"I have always encouraged Rosie to travel, although I didn’t expect her to settle in NZ… admittedly I have very mixed feelings about this. I am thrilled she is happy, in work, has wonderful friends and is enjoying all the delights of NZ, but I miss her so much, and in my gut there’s a part of me that wants her back under my wing, clinging to me, safe in my arms."
I often sit and reminisce about my daughter as a baby, clinging on to me like a little koala bear, and now she’s living on the opposite side of the planet – time certainly does fly. I have always encouraged Rosie to travel, although I didn’t expect her to settle in NZ… admittedly I have very mixed feelings about this. I am thrilled she is happy, in work, has wonderful friends and is enjoying all the delights of NZ, but I miss her so much, and in my gut there’s a part of me who wants her back under my wing, clinging to me, safe in my arms. She was such a shy child hiding behind me – it’s hard to believe now that you can’t shut her up!
With all these emotions, the trip was always going to be a mixed experience, knowing from the beginning that there would be an end to it, and that would involve another sad goodbye to my beloved daughter. But we had a bloody good time, all five weeks of it! The first two weeks were spent exploring the North Island, meeting Rosie’s friends along the way, from the magical Bay of Islands, followed by a Coromandel Christmas, and ending in not-so-windy Wellington.
Ah, how hard it is to pick out memories, so many and so varied. It was incredible to stay in the most Northern campsite in New Zealand and then do the long and (to me) arduous walk to Cape Reinga. Hours away from phone signal and internet, I hadn’t camped with Rosie for years, it was fun! She ensured we go to one of her favourite geothermal hot springs, Ngawha, which we loved. Quite unspoiled, hardly anyone there, and I had a great talk with a Maori regular who told me of the history of this taonga (treasure) of the North.

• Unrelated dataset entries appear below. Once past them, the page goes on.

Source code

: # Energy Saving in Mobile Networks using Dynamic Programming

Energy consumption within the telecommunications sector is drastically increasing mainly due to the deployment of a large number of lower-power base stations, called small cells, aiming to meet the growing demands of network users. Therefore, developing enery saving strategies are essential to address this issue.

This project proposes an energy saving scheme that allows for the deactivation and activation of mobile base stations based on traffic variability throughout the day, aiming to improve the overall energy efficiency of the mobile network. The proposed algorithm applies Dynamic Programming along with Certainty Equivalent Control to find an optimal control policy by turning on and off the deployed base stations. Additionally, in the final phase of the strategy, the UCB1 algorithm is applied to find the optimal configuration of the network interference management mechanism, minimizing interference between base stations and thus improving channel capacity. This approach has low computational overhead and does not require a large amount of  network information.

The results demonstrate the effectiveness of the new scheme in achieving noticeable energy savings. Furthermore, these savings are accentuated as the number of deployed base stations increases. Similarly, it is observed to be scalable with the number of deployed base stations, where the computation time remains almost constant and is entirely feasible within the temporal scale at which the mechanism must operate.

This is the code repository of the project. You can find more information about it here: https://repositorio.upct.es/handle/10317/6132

My husband and I are used to staying in hostels and tents – rarely do we stay in luxury, so our treat to ourselves was to stay in a divine house in Coromandel for Christmas. Unfortunately the weather was cool and dreary, but we still had a good time, joined by Rosie’s friends, mostly non-Kiwis who had ended up in New Zealand. We cooked a traditional English Christmas dinner, and were entranced by the addition of grapefruit fresh from the tree.
It was lovely how quickly Rosie and I just got into our normal relationship, mostly good, lots of jokes, some irritation (as mothers and daughters do), overall I was just in seventh heaven to be with my Rosebud again! We spent a lot of Christmas Day skyping the family in England, but it doesn’t really do it for me, I like to feel and smell and hug, you can’t do that over Skype!
It was really cool to see where Rosie lives, works, goes for a drink, and to meet her friends in the flesh rather than just stalking them on Facebook. Of course we loved New Zealand, what’s not to love? Such friendly people, I will talk to anyone, it’s what I like to do, much to my children’s amusement. I remember chatting with a Maori farmer, well into his eighties, in Raglan; we exchanged stories of farming in the old days, and I just thought how much my Dad, a Worcestershire farmer, would have loved that. We met such interesting folk through staying at hostels and airbnbs, all with their own stories to tell.
From Wellington we got the ferry over to the South Island, Rosie had to return to work so off we went in her little white car, that she had lent us. Arriving in Christchurch, I was completely shocked by the devastation caused by the 2011 quake. I was also very impressed by what is now happening there, the regeneration of the city. We loved the cardboard cathedral and the shipping container shopping mall. We were very moved by the stories we heard there, talking with a museum attendant, a road worker, a cafe worker, all with their own painful memories of the earthquake.
I remember when I was travelling, same age as Rosie, I fell in love with Israel/Palestine and after spending a couple of years there I considered permanently staying, even though we were spending lots of time in bomb shelters. So when Rosie mentioned she was tempted by the cheap rent and beautiful surroundings of Christchurch, aka Quake City, I understood the fear my mum would have felt back then.
I learnt a lot of random facts to go home with, like Kiwis can’t fly and only lay one egg. Waka means canoe or indeed any other mode of transport. Cuba St in Wellington is really groovy! Not to say groovy in front of Rosie unless I want a sarcastic reaction. I re-read Janet Frame, and Maori stories, of Earth Mother and Sky Father. And at the end of it all, I re-learnt the practice of letting go, something parents do all their lives.
I waved goodbye to my lovely daughter with tears in my eyes, not knowing where or when I would see her again. However, when she talks of her travels over the Islands now, and of her friends, I can picture the places and and put names to the faces, and I have many blissful memories of our special trip to the magical Islands of Aotearoa.
Pammie Michell is a mother of two travelling children who loves to visit different cultures. She is a mindfulness teacher, and volunteers in her spare time at a local refugee centre.